» **What the task asks**: Nothing but the listing below, retyped exactly, should appear in the answer.

*** Block opens ***

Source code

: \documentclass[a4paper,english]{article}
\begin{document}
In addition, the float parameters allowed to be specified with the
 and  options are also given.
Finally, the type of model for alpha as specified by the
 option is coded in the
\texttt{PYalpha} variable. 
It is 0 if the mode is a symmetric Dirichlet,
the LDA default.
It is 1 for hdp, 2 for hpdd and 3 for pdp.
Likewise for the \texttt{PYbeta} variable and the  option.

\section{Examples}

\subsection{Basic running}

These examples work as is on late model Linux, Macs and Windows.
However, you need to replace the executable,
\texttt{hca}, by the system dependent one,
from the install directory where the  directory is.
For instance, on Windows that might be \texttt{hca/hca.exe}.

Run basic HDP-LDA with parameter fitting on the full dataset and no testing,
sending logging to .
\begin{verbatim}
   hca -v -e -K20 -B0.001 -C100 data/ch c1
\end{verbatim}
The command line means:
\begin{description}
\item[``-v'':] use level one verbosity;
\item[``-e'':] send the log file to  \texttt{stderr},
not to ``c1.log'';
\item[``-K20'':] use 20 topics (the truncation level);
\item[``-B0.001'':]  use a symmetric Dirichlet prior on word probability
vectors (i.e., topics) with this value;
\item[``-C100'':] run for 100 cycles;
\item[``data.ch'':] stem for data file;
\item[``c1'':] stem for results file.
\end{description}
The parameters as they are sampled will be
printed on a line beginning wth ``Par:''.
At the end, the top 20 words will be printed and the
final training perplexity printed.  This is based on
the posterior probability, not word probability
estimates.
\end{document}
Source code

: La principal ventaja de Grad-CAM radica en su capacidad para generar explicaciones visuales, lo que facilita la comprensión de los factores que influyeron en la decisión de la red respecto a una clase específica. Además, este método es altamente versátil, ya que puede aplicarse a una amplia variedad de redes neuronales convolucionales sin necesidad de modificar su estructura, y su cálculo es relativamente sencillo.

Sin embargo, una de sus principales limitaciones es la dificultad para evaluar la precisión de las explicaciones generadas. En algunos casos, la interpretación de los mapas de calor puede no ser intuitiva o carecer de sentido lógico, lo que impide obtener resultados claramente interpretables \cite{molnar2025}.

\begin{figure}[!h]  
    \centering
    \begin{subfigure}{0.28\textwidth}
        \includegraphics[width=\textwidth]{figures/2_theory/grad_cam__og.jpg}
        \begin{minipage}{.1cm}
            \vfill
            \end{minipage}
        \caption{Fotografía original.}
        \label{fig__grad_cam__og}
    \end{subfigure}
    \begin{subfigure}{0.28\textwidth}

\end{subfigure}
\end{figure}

*** Block closes ***

» **Expected answer**:
Source code

: \documentclass[a4paper,english]{article}
\begin{document}
In addition, the float parameters allowed to be specified with the
 and  options are also given.
Finally, the type of model for alpha as specified by the
 option is coded in the
\texttt{PYalpha} variable. 
It is 0 if the mode is a symmetric Dirichlet,
the LDA default.
It is 1 for hdp, 2 for hpdd and 3 for pdp.
Likewise for the \texttt{PYbeta} variable and the  option.

\section{Examples}

\subsection{Basic running}

These examples work as is on late model Linux, Macs and Windows.
However, you need to replace the executable,
\texttt{hca}, by the system dependent one,
from the install directory where the  directory is.
For instance, on Windows that might be \texttt{hca/hca.exe}.

Run basic HDP-LDA with parameter fitting on the full dataset and no testing,
sending logging to .
\begin{verbatim}
   hca -v -e -K20 -B0.001 -C100 data/ch c1
\end{verbatim}
The command line means:
\begin{description}
\item[``-v'':] use level one verbosity;
\item[``-e'':] send the log file to  \texttt{stderr},
not to ``c1.log'';
\item[``-K20'':] use 20 topics (the truncation level);
\item[``-B0.001'':]  use a symmetric Dirichlet prior on word probability
vectors (i.e., topics) with this value;
\item[``-C100'':] run for 100 cycles;
\item[``data.ch'':] stem for data file;
\item[``c1'':] stem for results file.
\end{description}
The parameters as they are sampled will be
printed on a line beginning wth ``Par:''.
At the end, the top 20 words will be printed and the
final training perplexity printed.  This is based on
the posterior probability, not word probability
estimates.
\end{document}
Source code

: La principal ventaja de Grad-CAM radica en su capacidad para generar explicaciones visuales, lo que facilita la comprensión de los factores que influyeron en la decisión de la red respecto a una clase específica. Además, este método es altamente versátil, ya que puede aplicarse a una amplia variedad de redes neuronales convolucionales sin necesidad de modificar su estructura, y su cálculo es relativamente sencillo.

Sin embargo, una de sus principales limitaciones es la dificultad para evaluar la precisión de las explicaciones generadas. En algunos casos, la interpretación de los mapas de calor puede no ser intuitiva o carecer de sentido lógico, lo que impide obtener resultados claramente interpretables \cite{molnar2025}.

\begin{figure}[!h]  
    \centering
    \begin{subfigure}{0.28\textwidth}
        \includegraphics[width=\textwidth]{figures/2_theory/grad_cam__og.jpg}
        \begin{minipage}{.1cm}
            \vfill
            \end{minipage}
        \caption{Fotografía original.}
        \label{fig__grad_cam__og}
    \end{subfigure}
    \begin{subfigure}{0.28\textwidth}

\end{subfigure}
\end{figure}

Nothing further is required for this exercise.